「『緑のたぬき』の化けの皮を剥ぐ」

週刊誌は一斉に小池たたきを始めている。その記事の見出しはどれも痛烈だ。

たとえば10月19日号の週刊新潮。「傾国の『小池百合子』」という見出しに続けて「ユリノミクスは『ユリコのミス』」「倒幕が『応仁の乱』に変質」「小池政治の正体見たり」と続く。

「傾国」という表現は何だろうか。「デジタル大辞泉」によれば、傾国とは「君主が心を奪われて国を危うくするほどの美人。絶世の美女」とある。「絶世の美女」かどうかはともかく、小池氏の希望の党の立ち上げ自体が「国を危うくする」と強調したいのだろう。

同じく10月19日号の週刊文春はもっと過激で、「小池『緑のたぬき』の化けの皮を剥ぐ!」と大きな見出しを新聞広告に出した。見出しはさらに「衆院選出馬に『リスクが大き過ぎる』と尻込み」「リベラル『排除』発言には「早かったわね」と後悔」「都合が悪くなると『リセット』」「22日投票日はパリに高飛び」などと小池氏を揶揄している。

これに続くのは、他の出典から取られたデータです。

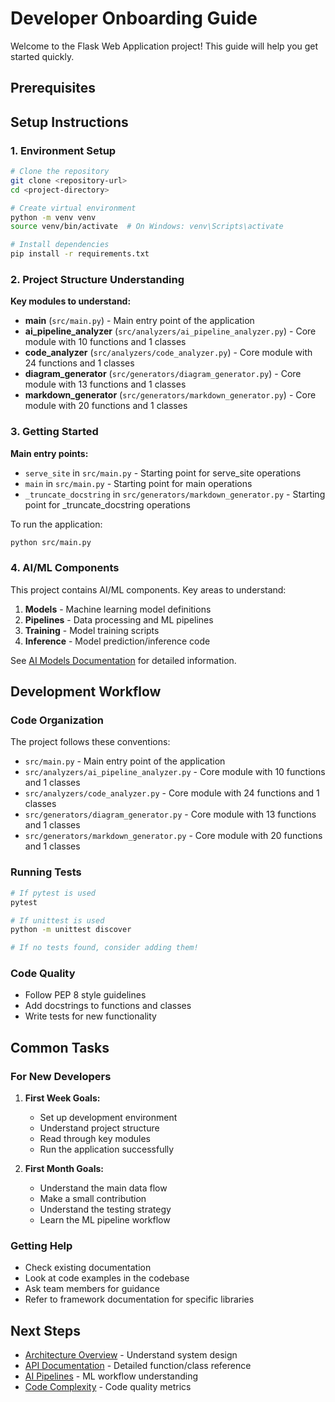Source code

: # Developer Onboarding Guide

Welcome to the Flask Web Application project! This guide will help you get started quickly.

## Prerequisites


## Setup Instructions

### 1. Environment Setup

```bash
# Clone the repository
git clone <repository-url>
cd <project-directory>

# Create virtual environment
python -m venv venv
source venv/bin/activate  # On Windows: venv\Scripts\activate

# Install dependencies
pip install -r requirements.txt
```

### 2. Project Structure Understanding

**Key modules to understand:**

- **main** (`src/main.py`) - Main entry point of the application
- **ai_pipeline_analyzer** (`src/analyzers/ai_pipeline_analyzer.py`) - Core module with 10 functions and 1 classes
- **code_analyzer** (`src/analyzers/code_analyzer.py`) - Core module with 24 functions and 1 classes
- **diagram_generator** (`src/generators/diagram_generator.py`) - Core module with 13 functions and 1 classes
- **markdown_generator** (`src/generators/markdown_generator.py`) - Core module with 20 functions and 1 classes

### 3. Getting Started

**Main entry points:**

- `serve_site` in `src/main.py` - Starting point for serve_site operations
- `main` in `src/main.py` - Starting point for main operations
- `_truncate_docstring` in `src/generators/markdown_generator.py` - Starting point for _truncate_docstring operations

To run the application:
```bash
python src/main.py
```

### 4. AI/ML Components

This project contains AI/ML components. Key areas to understand:

1. **Models** - Machine learning model definitions
2. **Pipelines** - Data processing and ML pipelines  
3. **Training** - Model training scripts
4. **Inference** - Model prediction/inference code

See [AI Models Documentation](ai_models.md) for detailed information.

## Development Workflow

### Code Organization

The project follows these conventions:

- `src/main.py` - Main entry point of the application
- `src/analyzers/ai_pipeline_analyzer.py` - Core module with 10 functions and 1 classes
- `src/analyzers/code_analyzer.py` - Core module with 24 functions and 1 classes
- `src/generators/diagram_generator.py` - Core module with 13 functions and 1 classes
- `src/generators/markdown_generator.py` - Core module with 20 functions and 1 classes

### Running Tests

```bash
# If pytest is used
pytest

# If unittest is used
python -m unittest discover

# If no tests found, consider adding them!
```

### Code Quality

- Follow PEP 8 style guidelines
- Add docstrings to functions and classes
- Write tests for new functionality

## Common Tasks

### For New Developers

1. **First Week Goals:**
   - Set up development environment
   - Understand project structure
   - Read through key modules
   - Run the application successfully

2. **First Month Goals:**
   - Understand the main data flow
   - Make a small contribution
   - Understand the testing strategy
   - Learn the ML pipeline workflow

### Getting Help

- Check existing documentation
- Look at code examples in the codebase
- Ask team members for guidance
- Refer to framework documentation for specific libraries

## Next Steps

- [Architecture Overview](architecture.md) - Understand system design
- [API Documentation](api.md) - Detailed function/class reference
- [AI Pipelines](ai_pipelines.md) - ML workflow understanding
- [Code Complexity](complexity.md) - Code quality metrics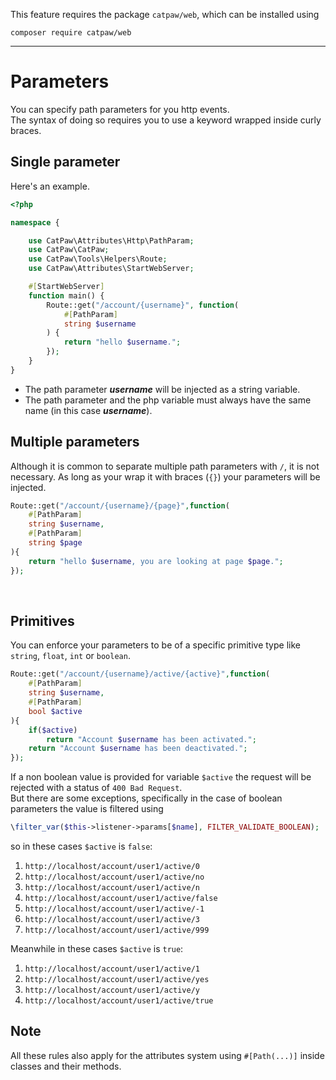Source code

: This feature requires the package `catpaw/web`, which can be installed using<br/>
```
composer require catpaw/web
```
<hr/>

# Parameters

You can specify path parameters for you http events.<br />
The syntax of doing so requires you to use a keyword wrapped inside curly braces.

## Single parameter

Here's an example.

```php
<?php

namespace {

	use CatPaw\Attributes\Http\PathParam;
	use CatPaw\CatPaw;
	use CatPaw\Tools\Helpers\Route;
	use CatPaw\Attributes\StartWebServer;

    #[StartWebServer]
	function main() {
        Route::get("/account/{username}", function(
            #[PathParam]
            string $username
        ) {
            return "hello $username.";
        });
	}
}
```

- The path parameter _**username**_ will be injected as a string variable.
- The path parameter and the php variable must always have the same name (in this case _**username**_).
  <br/>

## Multiple parameters

Although it is common to separate multiple path parameters with `/`, it is not necessary. 
As long as your wrap it with braces (`{}`) your parameters will be injected.

```php
Route::get("/account/{username}/{page}",function(
    #[PathParam]
    string $username,
    #[PathParam]
    string $page
){
    return "hello $username, you are looking at page $page.";
});
```

<br />

## Primitives

You can enforce your parameters to be of a specific primitive type like ```string```, ```float```, ```int```
or ```boolean```.

```php
Route::get("/account/{username}/active/{active}",function(
    #[PathParam]
    string $username,
    #[PathParam]
    bool $active
){
    if($active)
        return "Account $username has been activated.";
    return "Account $username has been deactivated.";
});
```

If a non boolean value is provided for variable ```$active``` the request will be rejected with a status
of ```400 Bad Request```.<br />
But there are some exceptions, specifically in the case of boolean parameters the value is filtered using

```php
\filter_var($this->listener->params[$name], FILTER_VALIDATE_BOOLEAN);
```

so in these cases ```$active``` is ```false```:

1. ```http://localhost/account/user1/active/0```
1. ```http://localhost/account/user1/active/no```
1. ```http://localhost/account/user1/active/n```
1. ```http://localhost/account/user1/active/false```
1. ```http://localhost/account/user1/active/-1```
1. ```http://localhost/account/user1/active/3```
1. ```http://localhost/account/user1/active/999```

Meanwhile in these cases ```$active``` is ```true```:

1. ```http://localhost/account/user1/active/1```
1. ```http://localhost/account/user1/active/yes```
1. ```http://localhost/account/user1/active/y```
1. ```http://localhost/account/user1/active/true```
   <br/>

## Note

All these rules also apply for the attributes system using ```#[Path(...)]``` inside classes and their methods.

雑誌は新聞と違い、見出しで買わせないといけない。だからその見出しは強烈になる。だからといって、手のひらを返すように一斉に「小池たたき」に走るのはどうだろうか。相手が弱くなると、とことん攻撃する。真のジャーナリズムとは、ときの権力に立ち向かうべきものではないだろうか。

朝日社説「指摘しておかねばならないことがある」

「森友学園」や「加計学園」をめぐる疑惑の解明は、今回の衆院選の大きな争点であり、原点だ。いまメディアにとって大切なのは、各党が選挙戦を通じて森友・加計問題の解明をどう有権者に訴えているかを点検することではないだろうか。

こんなことを考えていたら、「衆院選 安倍首相」「説明になっていない」という見出しの朝日新聞の社説(10月12日付)が目に付いた。

「安倍政権の5年が問われる衆院選である」と書き出し、「安全保障関連法やアベノミクス、原発政策など大事な政策論議の前にまず、指摘しておかねばならないことがある」と指摘する。

「指摘しておかねばならないこと」とは何か。朝日社説は「森友学園・加計学園をめぐる首相の説明責任のあり方だ」と答え、「首相やその妻に近い人が優遇されたのではないか。行政は公平・公正に運営されているか。一連の問題は、政権の姿勢を問う重要な争点である」と訴える。実に分かりやすい主張である。